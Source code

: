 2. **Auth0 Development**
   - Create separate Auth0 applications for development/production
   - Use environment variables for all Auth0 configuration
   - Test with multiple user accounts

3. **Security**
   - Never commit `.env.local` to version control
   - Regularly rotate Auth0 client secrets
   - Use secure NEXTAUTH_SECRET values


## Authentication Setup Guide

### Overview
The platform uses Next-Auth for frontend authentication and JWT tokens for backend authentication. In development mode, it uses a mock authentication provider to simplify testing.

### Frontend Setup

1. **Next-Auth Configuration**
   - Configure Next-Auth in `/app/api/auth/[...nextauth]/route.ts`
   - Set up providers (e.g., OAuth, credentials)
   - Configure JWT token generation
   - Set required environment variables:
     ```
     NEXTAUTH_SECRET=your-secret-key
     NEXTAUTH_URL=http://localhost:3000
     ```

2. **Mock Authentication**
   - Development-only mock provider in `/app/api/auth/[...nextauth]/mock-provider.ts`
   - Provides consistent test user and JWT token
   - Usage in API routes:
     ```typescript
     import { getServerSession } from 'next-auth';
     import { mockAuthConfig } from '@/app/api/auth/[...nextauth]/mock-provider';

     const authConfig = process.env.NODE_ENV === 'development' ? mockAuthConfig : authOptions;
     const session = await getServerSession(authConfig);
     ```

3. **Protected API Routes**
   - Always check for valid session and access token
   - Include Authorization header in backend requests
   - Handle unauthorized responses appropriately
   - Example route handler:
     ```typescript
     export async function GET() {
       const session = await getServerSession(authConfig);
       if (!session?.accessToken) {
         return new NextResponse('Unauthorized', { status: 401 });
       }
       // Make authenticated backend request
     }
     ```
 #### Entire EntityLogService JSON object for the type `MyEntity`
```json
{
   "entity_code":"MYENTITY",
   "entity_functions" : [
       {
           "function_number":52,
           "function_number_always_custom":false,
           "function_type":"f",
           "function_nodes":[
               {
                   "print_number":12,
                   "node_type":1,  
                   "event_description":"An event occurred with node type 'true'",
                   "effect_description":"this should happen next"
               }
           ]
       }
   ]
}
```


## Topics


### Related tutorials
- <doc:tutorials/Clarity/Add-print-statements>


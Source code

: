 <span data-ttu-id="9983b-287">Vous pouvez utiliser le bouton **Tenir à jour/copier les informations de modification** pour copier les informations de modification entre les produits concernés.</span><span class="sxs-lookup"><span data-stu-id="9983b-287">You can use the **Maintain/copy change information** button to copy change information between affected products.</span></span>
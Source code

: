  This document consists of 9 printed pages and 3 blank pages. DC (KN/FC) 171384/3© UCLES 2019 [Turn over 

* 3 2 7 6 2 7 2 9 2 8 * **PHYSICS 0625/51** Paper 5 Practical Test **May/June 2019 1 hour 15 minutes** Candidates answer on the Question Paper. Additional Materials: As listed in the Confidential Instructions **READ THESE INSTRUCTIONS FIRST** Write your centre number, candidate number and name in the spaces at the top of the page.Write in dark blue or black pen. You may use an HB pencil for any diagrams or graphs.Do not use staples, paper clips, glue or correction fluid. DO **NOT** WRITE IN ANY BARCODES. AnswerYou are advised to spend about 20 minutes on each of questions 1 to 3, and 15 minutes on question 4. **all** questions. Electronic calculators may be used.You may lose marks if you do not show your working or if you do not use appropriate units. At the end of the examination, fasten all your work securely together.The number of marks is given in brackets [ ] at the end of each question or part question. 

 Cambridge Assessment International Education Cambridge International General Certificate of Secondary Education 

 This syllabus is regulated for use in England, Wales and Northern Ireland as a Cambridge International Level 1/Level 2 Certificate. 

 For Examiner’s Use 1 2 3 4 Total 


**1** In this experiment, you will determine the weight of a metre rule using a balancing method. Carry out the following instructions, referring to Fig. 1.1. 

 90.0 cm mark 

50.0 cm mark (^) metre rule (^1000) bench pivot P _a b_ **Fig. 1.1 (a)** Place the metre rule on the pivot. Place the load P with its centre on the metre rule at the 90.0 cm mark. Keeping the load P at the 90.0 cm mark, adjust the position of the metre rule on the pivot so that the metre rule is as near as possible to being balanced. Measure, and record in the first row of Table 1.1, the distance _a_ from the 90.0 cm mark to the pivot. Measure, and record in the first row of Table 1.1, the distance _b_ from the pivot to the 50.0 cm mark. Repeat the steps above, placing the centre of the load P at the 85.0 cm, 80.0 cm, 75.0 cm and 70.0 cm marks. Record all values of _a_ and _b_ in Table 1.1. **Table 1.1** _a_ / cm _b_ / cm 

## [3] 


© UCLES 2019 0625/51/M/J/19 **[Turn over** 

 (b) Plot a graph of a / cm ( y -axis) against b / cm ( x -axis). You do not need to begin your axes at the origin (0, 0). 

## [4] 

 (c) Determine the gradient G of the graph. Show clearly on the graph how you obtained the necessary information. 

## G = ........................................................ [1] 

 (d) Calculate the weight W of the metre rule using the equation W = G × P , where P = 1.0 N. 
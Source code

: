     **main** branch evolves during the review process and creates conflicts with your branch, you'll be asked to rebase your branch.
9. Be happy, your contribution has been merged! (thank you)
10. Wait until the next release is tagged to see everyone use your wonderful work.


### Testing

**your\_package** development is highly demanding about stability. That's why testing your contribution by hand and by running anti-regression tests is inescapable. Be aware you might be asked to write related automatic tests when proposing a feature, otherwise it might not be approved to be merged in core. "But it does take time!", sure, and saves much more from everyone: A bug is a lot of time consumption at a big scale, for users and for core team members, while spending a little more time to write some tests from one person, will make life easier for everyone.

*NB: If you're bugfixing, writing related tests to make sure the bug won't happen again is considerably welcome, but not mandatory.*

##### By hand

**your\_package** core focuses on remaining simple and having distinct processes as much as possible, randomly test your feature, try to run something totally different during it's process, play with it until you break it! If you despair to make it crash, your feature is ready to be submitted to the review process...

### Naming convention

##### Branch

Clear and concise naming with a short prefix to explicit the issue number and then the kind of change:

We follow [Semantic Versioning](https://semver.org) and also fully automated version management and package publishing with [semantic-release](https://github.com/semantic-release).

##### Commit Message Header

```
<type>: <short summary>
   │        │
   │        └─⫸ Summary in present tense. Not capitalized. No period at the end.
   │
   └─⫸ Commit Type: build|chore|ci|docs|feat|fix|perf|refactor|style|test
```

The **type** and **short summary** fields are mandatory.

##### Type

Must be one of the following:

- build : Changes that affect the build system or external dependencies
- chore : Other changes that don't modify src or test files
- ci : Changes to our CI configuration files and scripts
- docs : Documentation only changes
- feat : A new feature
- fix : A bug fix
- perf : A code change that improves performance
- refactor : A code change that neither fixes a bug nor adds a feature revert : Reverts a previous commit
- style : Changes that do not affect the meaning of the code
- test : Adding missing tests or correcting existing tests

+ + + +

__Task item__: Find and copy each line above holding "following".

__Answer section__:
**1** In this experiment, you will determine the weight of a metre rule using a balancing method. Carry out the following instructions, referring to Fig. 1.1. 
Must be one of the following:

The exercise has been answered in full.